Analysing interim financials reported by 264 companies, First Capital Research revealed that September quarter earnings dipped by 9.6%YoY to LKR 45.8Bn primarily due to sluggish performance in Insurance (-48%YoY), Consumer Services (-495%YoY), Capital Goods (-39%YoY) and Food, Beverage and Tobacco (-12%YoY) sectors.
“However, earnings upside was witnessed in Material (108%YoY), Consumer, Durable & Apparel (+13600%YoY) and Energy (646%YoY) sectors negating the negative performance in the above-mentioned sectors,” First Capital said.
Lackluster performance in Insurance, Consumer Services and Food, Beverage and Tobacco was mainly owing to the lower consumer spending stemmed from subdued economic activities.
Insurance sector earnings recorded a substantial drop mainly due to earnings decline in AAIC (-85%YoY) from a deferred tax adjustment and UAL (-91%YoY) due to the increased transfer of insurance contract liabilities to the life fund.
Consumer Services sector earnings declined and posted a loss of LKR 1.67Bn relatively to a profit of LKR 0.4Bn in Sep 2018 as a result of drop in tourist arrival subsequent to the Easter Sunday attacks.
Food, Beverage and Tobacco sector earnings dipped by 12%YoY to LKR 7.8Bn led by BIL, MELS and tea plantation companies. BIL posted a loss of LKR 1.19Bn compare to loss of LKR 0.6Bn due to higher finance and admin cost.
MELS earnings dropped by 58% due to hefty taxes while the cost of sales also surged against the last year same period.
Profit dip witnessed across the tea plantation counters due to weaker tea prices further dragged down the Food Beverage and Tobacco sector earnings.
However, First Capital Research noted that the largest positive effect on earnings came from the Material Consumer, Durable & Apparel and Energy sectors.
Material sector saw a profit growth of 108%YoY to LKR 1.8Bn driven by TKYO (573%YoY).
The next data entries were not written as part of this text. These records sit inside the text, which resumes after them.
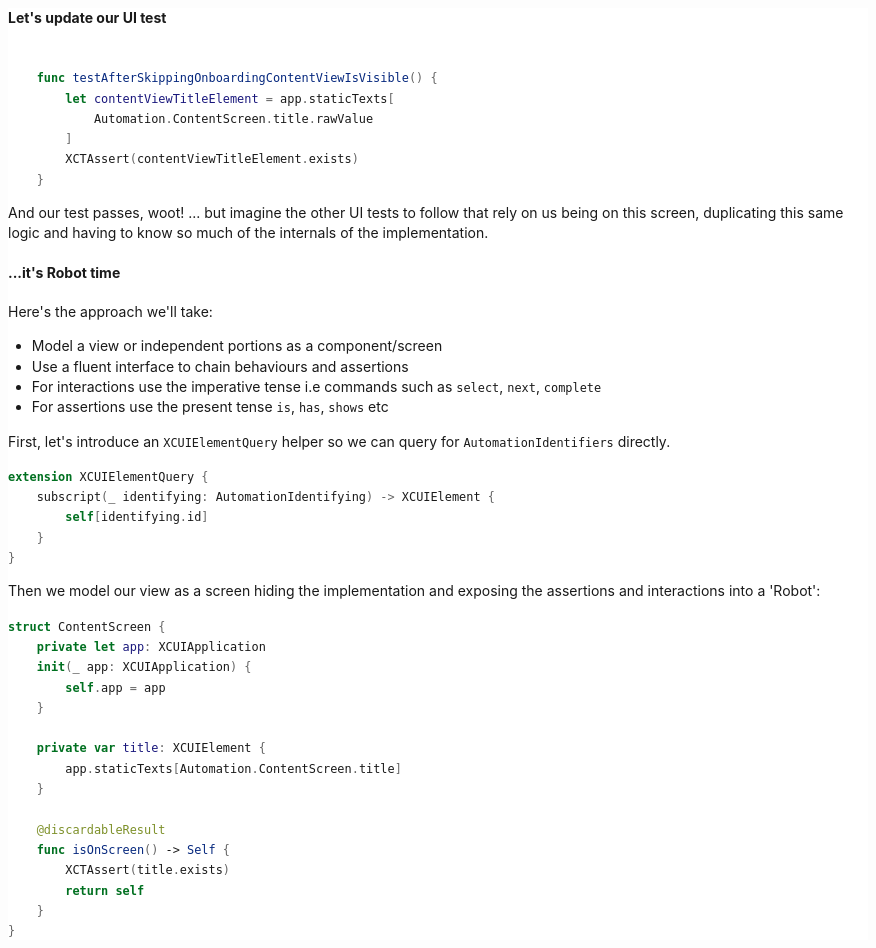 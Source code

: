 #### Let's update our UI test
```swift

    func testAfterSkippingOnboardingContentViewIsVisible() {
        let contentViewTitleElement = app.staticTexts[
            Automation.ContentScreen.title.rawValue
        ]
        XCTAssert(contentViewTitleElement.exists)
    }
```
And our test passes, woot! ... but imagine the other UI tests to follow that rely on us being on this screen, duplicating this same logic and having to know so much of the internals of the implementation.

#### ...it's Robot time
Here's the approach we'll take:

* Model a view or independent portions as a component/screen
* Use a fluent interface to chain behaviours and assertions
* For interactions use the imperative tense i.e commands such as `select`, `next`, `complete`
* For assertions use the present tense `is`, `has`, `shows` etc

First, let's introduce an `XCUIElementQuery` helper so we can query for `AutomationIdentifiers` directly.

```swift
extension XCUIElementQuery {
    subscript(_ identifying: AutomationIdentifying) -> XCUIElement {
        self[identifying.id]
    }
} 
```
Then we model our view as a screen hiding the implementation and exposing the assertions and interactions into a 'Robot':
```swift
struct ContentScreen {
    private let app: XCUIApplication
    init(_ app: XCUIApplication) {
        self.app = app
    }

    private var title: XCUIElement {
        app.staticTexts[Automation.ContentScreen.title]
    }

    @discardableResult
    func isOnScreen() -> Self {
        XCTAssert(title.exists)
        return self
    }
}

```


[^1]: _In a real app you'll want to do this when you have more than one use case (I use the rule of three - on the third repetition, abstract and improve)_
[^2]: _We're implicitly unwrapping here to allow for setup and teardown to clean up appropriately._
TKYO profits were boosted due to operational efficiencies and increase in maximum retail price. Consumer, Durable & Apparel sector saw impressive earnings growth of 13600%YoY with TJL, MGT and GREG posting earnings growth of 84%, 83% and 184% respectively.
TJL and MGT earnings growth was supported by efficiency improvements, strong order book and stable cotton prices. Energy sector posted a strong earnings growth of 646%YoY in profits as a result of turnaround in LGL which posted earnings of LKR 17.0Mn relative to LKR 305.0Mn loss posted in Sep 2018 and improved performance in LIOC due to higher focus on bunkering, lubricant operations and export market.